Fashion Through the Ages

Danceworks’ latest show spanned recorded time, from dinosaurs to Victorian dresses to today’s weddings.

By - Nov 3rd, 2014 10:23 am
Paleontology of a Woman

Paleontology of a Woman

Paleontology of a Woman, the latest show by Danceworks, was long on collaboration: it featured costumes and a fashion-oriented sensibility by Project Runway season 12 contestant Timothy Westbrook (who also contributes to Dial) and music by composer Allen Russell and the Tontine Ensemble. But while the teamwork involved was impressive and the scope of the piece ambitious, at times it felt like so many creative minds were at work the piece lost its flow.

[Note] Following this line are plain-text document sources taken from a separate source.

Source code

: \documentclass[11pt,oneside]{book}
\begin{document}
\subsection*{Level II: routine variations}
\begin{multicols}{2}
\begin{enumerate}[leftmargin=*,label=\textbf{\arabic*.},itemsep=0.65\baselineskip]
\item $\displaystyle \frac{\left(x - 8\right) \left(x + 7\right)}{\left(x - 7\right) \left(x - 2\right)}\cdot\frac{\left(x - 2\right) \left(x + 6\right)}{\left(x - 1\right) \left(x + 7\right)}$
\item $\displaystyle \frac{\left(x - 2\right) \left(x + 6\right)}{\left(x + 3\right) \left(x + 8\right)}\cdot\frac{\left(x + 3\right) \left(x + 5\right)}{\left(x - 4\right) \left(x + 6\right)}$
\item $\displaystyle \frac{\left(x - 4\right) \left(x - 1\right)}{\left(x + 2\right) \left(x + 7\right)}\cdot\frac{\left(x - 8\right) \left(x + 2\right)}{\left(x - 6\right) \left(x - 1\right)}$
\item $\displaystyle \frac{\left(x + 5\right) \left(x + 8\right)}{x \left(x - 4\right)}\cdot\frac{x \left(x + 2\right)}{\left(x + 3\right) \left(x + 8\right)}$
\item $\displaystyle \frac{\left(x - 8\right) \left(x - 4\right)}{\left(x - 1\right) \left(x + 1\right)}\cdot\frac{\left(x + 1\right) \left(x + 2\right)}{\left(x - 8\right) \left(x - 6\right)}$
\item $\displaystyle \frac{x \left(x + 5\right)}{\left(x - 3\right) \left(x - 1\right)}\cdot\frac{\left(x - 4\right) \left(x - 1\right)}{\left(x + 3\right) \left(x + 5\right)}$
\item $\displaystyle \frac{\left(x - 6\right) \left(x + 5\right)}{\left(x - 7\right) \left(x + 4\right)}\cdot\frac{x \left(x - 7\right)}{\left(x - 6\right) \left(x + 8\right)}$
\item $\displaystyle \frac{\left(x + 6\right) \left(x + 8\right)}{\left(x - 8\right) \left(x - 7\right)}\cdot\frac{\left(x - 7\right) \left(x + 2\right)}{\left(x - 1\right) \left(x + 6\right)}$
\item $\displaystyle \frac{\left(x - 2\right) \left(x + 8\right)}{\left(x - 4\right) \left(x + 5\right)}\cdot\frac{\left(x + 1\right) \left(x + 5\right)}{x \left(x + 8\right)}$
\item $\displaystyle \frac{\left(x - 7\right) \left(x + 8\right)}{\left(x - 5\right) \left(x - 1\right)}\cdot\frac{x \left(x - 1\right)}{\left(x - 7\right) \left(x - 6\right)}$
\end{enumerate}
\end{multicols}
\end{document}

It took me a few chapters to start accepting the vision from artistic director Dani Kuepper and company. I was stuck on the overt nature of the choreography and costuming – the dancers lurking around the stage like quasi cavemen in costumes that echoed dark creatures from some bygone epoch. I thought the performance was trying to do too much at times and lost sight of a central vision. In the first act alone, ideas bounced from dinosaurs to Eve’s Garden of Eden to the archaeopteryx (a prehistoric transitional creature between dinosaurs and birds) to the Victorian woman and back again. With a title like Paleontology of a Woman, you can include any subject matter since the dawn of time, and that can make it tough to whittle down.

The blitz of creativity did eventually find a synchronicity. Russell created an original composition played by a live quartet, with Russell manning the violin and a synthesizer to create a creepy, powerful soundscape that turned the Next Act Theatre studio into an otherworldly realm. The quartet was present and lit the entire time, welcoming you to shift your gaze to seek out the source of a particular surge or tremor in the music.

Westbrook, who pored over the Danceworks’ costume archive and repurposed the materials to create new looks for the company, was a crucial contributor. I would say that the dancers’ main look  – tight, patchwork, brown jumpsuits – looked a little clumsy compared to some of the other pieces that were featured throughout the night, including an intricate Victorian dress and archaeopteryx costume that was birdlike without being too obvious. But conceiving of and sewing from-scratch costumes for each company member is a very impressive undertaking.

Carrying the monumental undertaking was the choreography itself, which ranged from avant-garde runway to quirky soliloquy to full-company moments that required weaving and acrobatics and getting the timing just right. I loved the way the Danceworks company dancers (Melissa Anderson, Alberto Cambra, Kim Johnson, Dani Kuepper, Gina Laurenzi, Christal Wagner, Andrew Zanoni and Liz Zastrow) moved: they’re all wildly athletic, and managed to characterize that strength as masculine in one moment and feminine in the next.

Crucial to tying all of the evening’s ideas together was a runway segment, introducing each of the girls in beautifully crafted wedding gowns. It felt like the most straight-forward and exciting part of the evening – in other portions there may have been too much reaching, too much conceptual confusion. Here at least we could treat it simply as a fashion show, enjoying the score and the visual feast without trying to connect any dots.

I think Danceworks can suffer at times from chopping up its performances into short stories. This work had nine separate titles and sections, and that can become a way to ignore the need for a comprehensive flow. Creativity and collaborators aside, there needs to be that sense of a complete vision unfolding — even if crazily —  in front of you.